- How to complete this task: Go through the records underneath and count the lines that include the string "were". Give nothing but the number.

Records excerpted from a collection
%%

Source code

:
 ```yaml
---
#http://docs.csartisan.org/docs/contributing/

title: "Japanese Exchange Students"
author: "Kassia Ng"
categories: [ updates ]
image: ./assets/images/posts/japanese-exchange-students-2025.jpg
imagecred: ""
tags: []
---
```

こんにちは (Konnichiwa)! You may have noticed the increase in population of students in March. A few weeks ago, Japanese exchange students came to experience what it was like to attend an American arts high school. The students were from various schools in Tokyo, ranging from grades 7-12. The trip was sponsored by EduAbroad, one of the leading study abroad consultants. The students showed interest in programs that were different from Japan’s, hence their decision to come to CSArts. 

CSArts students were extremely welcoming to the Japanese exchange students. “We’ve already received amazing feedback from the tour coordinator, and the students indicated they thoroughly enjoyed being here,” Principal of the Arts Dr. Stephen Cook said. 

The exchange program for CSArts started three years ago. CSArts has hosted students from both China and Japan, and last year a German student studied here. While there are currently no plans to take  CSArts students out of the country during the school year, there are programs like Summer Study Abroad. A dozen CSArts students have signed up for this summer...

%%

- Answer space: 2